Limbo

Take one brief glance at Limbo and chances are you’re going to define it by the way it looks. That gorgeously morose world scarred with malicious shadowy figures has been the talking point during the lead up to its release.

But play it for just a few minutes and it’s clear that there is far more to this 2D platformer than simply being awkwardly attractive. Early on it is just as much the sound that makes Limbo such a dreadfully brilliant place: so much silence, punctured only by the uneasy breathing of the nameless boy (that’s you), his labored footsteps and occasionally the sickening sound of flies gathering around a small corpse or something sinister scuffling through the darkness.

It’s an atmosphere designed to numb and to pool all awareness toward death.

Because death is routine, as important to Limbo as reloading is to Halo. And yet when it comes, there’s no ceremony. No certifying sound, no restart menu, no zoom out to corpse. You’re left watching the little boy as he breaks apart or crumples in nauseating fashion. Worse still, the slight excretion of bubbles as he drowns or the sluggish flailing of limbs as he’s impaled. Gloriously appalling perhaps but such is the nature of the game that with each new possibility of death, you can’t help but flirt. The grotesque way in which the boy snaps is perversely amusing.
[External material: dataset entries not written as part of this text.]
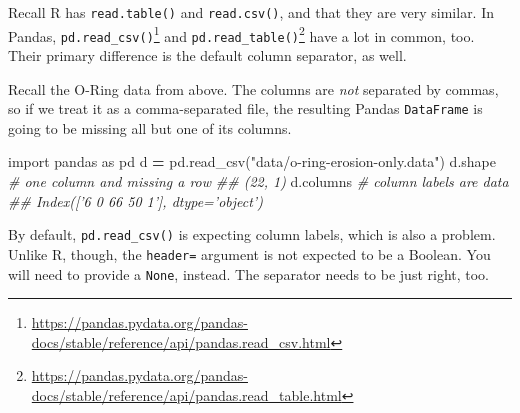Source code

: \documentclass[12pt,krantz2]{krantz}
\makeatletter
\newenvironment{Shaded}{\begin{snugshade}}{\end{snugshade}}
\newcommand{\CommentTok}[1]{\textcolor[rgb]{0.37,0.37,0.37}{\textit{#1}}}
\newcommand{\ImportTok}[1]{#1}
\newcommand{\NormalTok}[1]{#1}
\newcommand{\OperatorTok}[1]{\textcolor[rgb]{0.43,0.43,0.43}{\textbf{#1}}}
\newcommand{\StringTok}[1]{\textcolor[rgb]{0.5,0.5,0.5}{#1}}
\renewcommand{\href}[2]{#2\footnote{\url{#1}}}
\newenvironment{kframe}{%
\medskip{}
\setlength{\fboxsep}{.8em}
 \def\at@end@of@kframe{}%
 \ifinner\ifhmode%
  \def\at@end@of@kframe{\end{minipage}}%
  \begin{minipage}{\columnwidth}%
 \fi\fi%
 \def\FrameCommand##1{\hskip\@totalleftmargin \hskip-\fboxsep
 \colorbox{shadecolor}{##1}\hskip-\fboxsep
     \hskip-\linewidth \hskip-\@totalleftmargin \hskip\columnwidth}%
 \MakeFramed {\advance\hsize-\width
   \@totalleftmargin\z@ \linewidth\hsize
   \@setminipage}}%
 {\par\unskip\endMakeFramed%
 \at@end@of@kframe}
\renewenvironment{Shaded}{\begin{kframe}}{\end{kframe}}
\makeatother
\begin{document}
Recall R has \texttt{read.table()} and \texttt{read.csv()}, and that they are very similar. In Pandas, \href{https://pandas.pydata.org/pandas-docs/stable/reference/api/pandas.read_csv.html}{\texttt{pd.read\_csv()}} and \href{https://pandas.pydata.org/pandas-docs/stable/reference/api/pandas.read_table.html}{\texttt{pd.read\_table()}} have a lot in common, too. Their primary difference is the default column separator, as well.

Recall the O-Ring data from above. The columns are \emph{not} separated by commas, so if we treat it as a comma-separated file, the resulting Pandas \texttt{DataFrame} is going to be missing all but one of its columns.

\begin{Shaded}
\begin{Highlighting}[]
\ImportTok{import}\NormalTok{ pandas }\ImportTok{as}\NormalTok{ pd}
\NormalTok{d }\OperatorTok{=}\NormalTok{ pd.read_csv(}\StringTok{"data/o-ring-erosion-only.data"}\NormalTok{)}
\NormalTok{d.shape }\CommentTok{# one column and missing a row}
\CommentTok{## (22, 1)}
\NormalTok{d.columns }\CommentTok{# column labels are data}
\CommentTok{## Index(['6 0 66  50  1'], dtype='object')}
\end{Highlighting}
\end{Shaded}

By default, \texttt{pd.read\_csv()} is expecting column labels, which is also a problem. Unlike R, though, the \texttt{header=} argument is not expected to be a Boolean. You will need to provide a \texttt{None}, instead. The separator needs to be just right, too.
\end{document}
Perhaps surprisingly Limbo can be very funny. Playdead take grisly delight in sharing jokes but are always quick to remind how cruel they can be. You play as a child after all; his sluggish ragdoll movements are symbolic of the frailty of youth. Much is made early on of just how defenseless you are. Yet there’s no delicacy or remorse when he takes advantage of another child’s death as a means of progression. It’s a twisted survival of the fittest.

The story begins with an hour spent roaming the forests and caves of Limbo where puzzles are geared toward simplicity: avoiding pits or drowning by pulling or pushing crates most commonly. But occasionally these puzzles that make up the crux of Limbo are sidelined in favour of dramatic set pieces; moments that showcase the game at its absolute finest where the synthesis between the world of Limbo and its violent inhabitants instills some truly extraordinary moments.

The world itself may look unwelcoming but it’s the creatures inside it that embody that feeling most. Echoes of Lord of the Flies-esque evilness accompany the infrequent encounters with other children: the ills of Limbo as much human as they are the result of fantastical horrors and combined it makes for a fascinating world.

Through the second half of the game, the intrusive sight of industrial machinery and a lack of other characters deflates some of the eerie atmosphere forged earlier in the game. Both settings bleed a harrowing sense of solitude and absolute vulnerability but it’s the first half that shines.

With the puzzles spread thinly, you’re free to indulge in the world and the boy himself. Every aspect of the game is delightfully minimalist, there’s no dialogue or text, no cut-scenes or any indication as to where the narrative is leading. Playdead use the environment to tell stories in sublime fashion but never give much away regarding your purpose in Limbo other than you’re searching for your sister.

As you progress into the final levels the puzzles begin to dominate and the twisted characters and looming forests are left behind entirely. The factory is less intoxicating than the environments that came before; the candid atmosphere perfected early on cashed in for one prolonged spell that rarely feels as delicate, intimidating or captivating.

And here the incessant string of deaths verges on becoming an irritant. The challenges become those of pedantic precision, inevitably leading to moments where you’ll want to skip the opera of death that was so glorious earlier on in the game. The final levels conspire to rob Limbo of its spark but just as it’s all becoming overly frustrating the story concludes, little more than a few hours after it began, with a fittingly unceremonious climax.

But that’s Limbo: macabre as it is subtle, enthralling and delightfully twisted. Its minimalist exterior masks something grossly tangible that no amount of words or screenshots can paint quite as effectively as a few moments spent in its murky purgatory.